The sent out a tweet thanking and congratulation them, including a message from Gronk.
I would appear they set it up in advance to autofill the Twitter name of the 1,000,000th follower.
Unfortunately that followers Twitter name was @IHATENIGGERSS

Well it looks like the Aryan Brotherhood is on Twitter. What a pathetically disgusting thing to do...
 
Clearly this is not acceptable. As a society we have progressed past this sort of thinking. The issue is with one neanderthal, not an institution like the Patriots. We need to stop empowering the fringe element by paying any attention to their shtick.

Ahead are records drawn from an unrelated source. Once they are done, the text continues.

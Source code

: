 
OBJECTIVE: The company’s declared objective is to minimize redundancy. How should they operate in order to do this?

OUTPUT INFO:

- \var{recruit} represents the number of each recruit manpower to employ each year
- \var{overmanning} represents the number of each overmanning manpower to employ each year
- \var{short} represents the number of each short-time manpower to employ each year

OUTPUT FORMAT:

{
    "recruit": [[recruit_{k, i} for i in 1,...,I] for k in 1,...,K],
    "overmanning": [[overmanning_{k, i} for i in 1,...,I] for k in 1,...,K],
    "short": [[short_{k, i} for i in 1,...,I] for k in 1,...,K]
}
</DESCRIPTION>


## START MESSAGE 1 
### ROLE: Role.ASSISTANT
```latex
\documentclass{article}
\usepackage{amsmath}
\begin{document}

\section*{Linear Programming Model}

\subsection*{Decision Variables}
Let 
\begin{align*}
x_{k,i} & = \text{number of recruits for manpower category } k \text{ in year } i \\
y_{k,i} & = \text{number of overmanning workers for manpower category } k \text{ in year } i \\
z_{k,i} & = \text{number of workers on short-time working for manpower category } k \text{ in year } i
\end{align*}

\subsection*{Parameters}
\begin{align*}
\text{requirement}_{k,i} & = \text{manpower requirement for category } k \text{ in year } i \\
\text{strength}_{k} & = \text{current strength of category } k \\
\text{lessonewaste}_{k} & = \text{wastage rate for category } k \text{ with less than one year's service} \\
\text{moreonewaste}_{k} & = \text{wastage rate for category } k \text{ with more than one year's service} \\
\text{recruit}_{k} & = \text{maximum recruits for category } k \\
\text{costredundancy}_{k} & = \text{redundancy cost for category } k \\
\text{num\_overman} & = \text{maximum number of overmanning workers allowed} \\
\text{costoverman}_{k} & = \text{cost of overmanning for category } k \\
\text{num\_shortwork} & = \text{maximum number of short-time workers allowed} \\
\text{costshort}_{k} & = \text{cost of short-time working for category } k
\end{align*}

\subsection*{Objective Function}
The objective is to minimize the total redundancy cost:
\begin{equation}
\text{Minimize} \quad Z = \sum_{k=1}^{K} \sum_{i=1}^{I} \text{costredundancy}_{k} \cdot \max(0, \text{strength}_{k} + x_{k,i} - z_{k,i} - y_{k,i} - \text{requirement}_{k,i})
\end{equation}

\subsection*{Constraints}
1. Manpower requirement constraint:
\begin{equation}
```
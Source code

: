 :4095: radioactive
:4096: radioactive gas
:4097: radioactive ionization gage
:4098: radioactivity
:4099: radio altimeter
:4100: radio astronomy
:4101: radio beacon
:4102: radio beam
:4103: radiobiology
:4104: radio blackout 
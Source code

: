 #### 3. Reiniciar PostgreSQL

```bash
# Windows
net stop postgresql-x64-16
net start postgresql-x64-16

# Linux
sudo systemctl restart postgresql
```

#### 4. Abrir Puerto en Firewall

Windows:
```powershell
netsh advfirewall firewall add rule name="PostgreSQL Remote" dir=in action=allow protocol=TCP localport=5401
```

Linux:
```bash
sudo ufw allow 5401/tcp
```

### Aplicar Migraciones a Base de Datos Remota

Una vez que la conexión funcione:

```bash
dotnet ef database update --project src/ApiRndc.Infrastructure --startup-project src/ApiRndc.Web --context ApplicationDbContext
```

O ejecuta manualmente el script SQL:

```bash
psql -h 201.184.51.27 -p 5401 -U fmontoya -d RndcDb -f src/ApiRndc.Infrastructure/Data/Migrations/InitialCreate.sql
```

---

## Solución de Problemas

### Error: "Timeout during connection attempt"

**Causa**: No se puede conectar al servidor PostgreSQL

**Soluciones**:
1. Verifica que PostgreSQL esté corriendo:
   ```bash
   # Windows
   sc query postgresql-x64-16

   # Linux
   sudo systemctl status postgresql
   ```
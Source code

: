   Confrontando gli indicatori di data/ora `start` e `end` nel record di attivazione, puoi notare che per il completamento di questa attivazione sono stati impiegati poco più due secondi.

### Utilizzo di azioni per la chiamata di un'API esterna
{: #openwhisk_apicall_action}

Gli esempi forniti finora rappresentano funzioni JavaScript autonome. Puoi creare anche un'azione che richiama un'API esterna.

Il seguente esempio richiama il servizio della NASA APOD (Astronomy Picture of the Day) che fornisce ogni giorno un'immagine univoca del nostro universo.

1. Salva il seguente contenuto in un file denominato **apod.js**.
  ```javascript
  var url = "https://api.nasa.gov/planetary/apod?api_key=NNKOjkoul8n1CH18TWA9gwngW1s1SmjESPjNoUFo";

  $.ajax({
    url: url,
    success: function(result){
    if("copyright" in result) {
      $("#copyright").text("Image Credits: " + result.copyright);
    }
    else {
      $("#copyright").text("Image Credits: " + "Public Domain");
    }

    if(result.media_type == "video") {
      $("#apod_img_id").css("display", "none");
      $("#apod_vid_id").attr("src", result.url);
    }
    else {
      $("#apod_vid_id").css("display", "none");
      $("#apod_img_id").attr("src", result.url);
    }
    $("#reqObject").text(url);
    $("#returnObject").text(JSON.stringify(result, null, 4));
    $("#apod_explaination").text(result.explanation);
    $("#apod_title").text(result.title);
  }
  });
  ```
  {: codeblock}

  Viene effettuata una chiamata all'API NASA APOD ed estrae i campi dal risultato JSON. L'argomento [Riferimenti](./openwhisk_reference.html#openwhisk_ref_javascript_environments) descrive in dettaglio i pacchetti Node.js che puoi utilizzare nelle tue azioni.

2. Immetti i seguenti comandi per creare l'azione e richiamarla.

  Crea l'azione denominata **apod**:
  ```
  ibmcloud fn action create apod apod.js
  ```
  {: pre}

That said, it is funny that someone pranked the Pat's. It would have been better if they used something more wholesome like @hehatemyanus
I don't think anyone is really blaming the Pats, other than possibly pointing out that might have been paying a little more attention.
But I'm pretty sure we, as a society, have NOT progressed past this sort of thing, not at all.
 
I don't think anyone is really blaming the Pats, other than possibly pointing out that might have been paying a little more attention.
But I'm pretty sure we, as a society, have NOT progressed past this sort of thing, not at all.
Whether we have, as a society, progressed past this sort of thing is a topic for debate. What is not debatable is that in a country of 300 million, the behavior of one individual does not constitute an indictment of the remainder of the populace.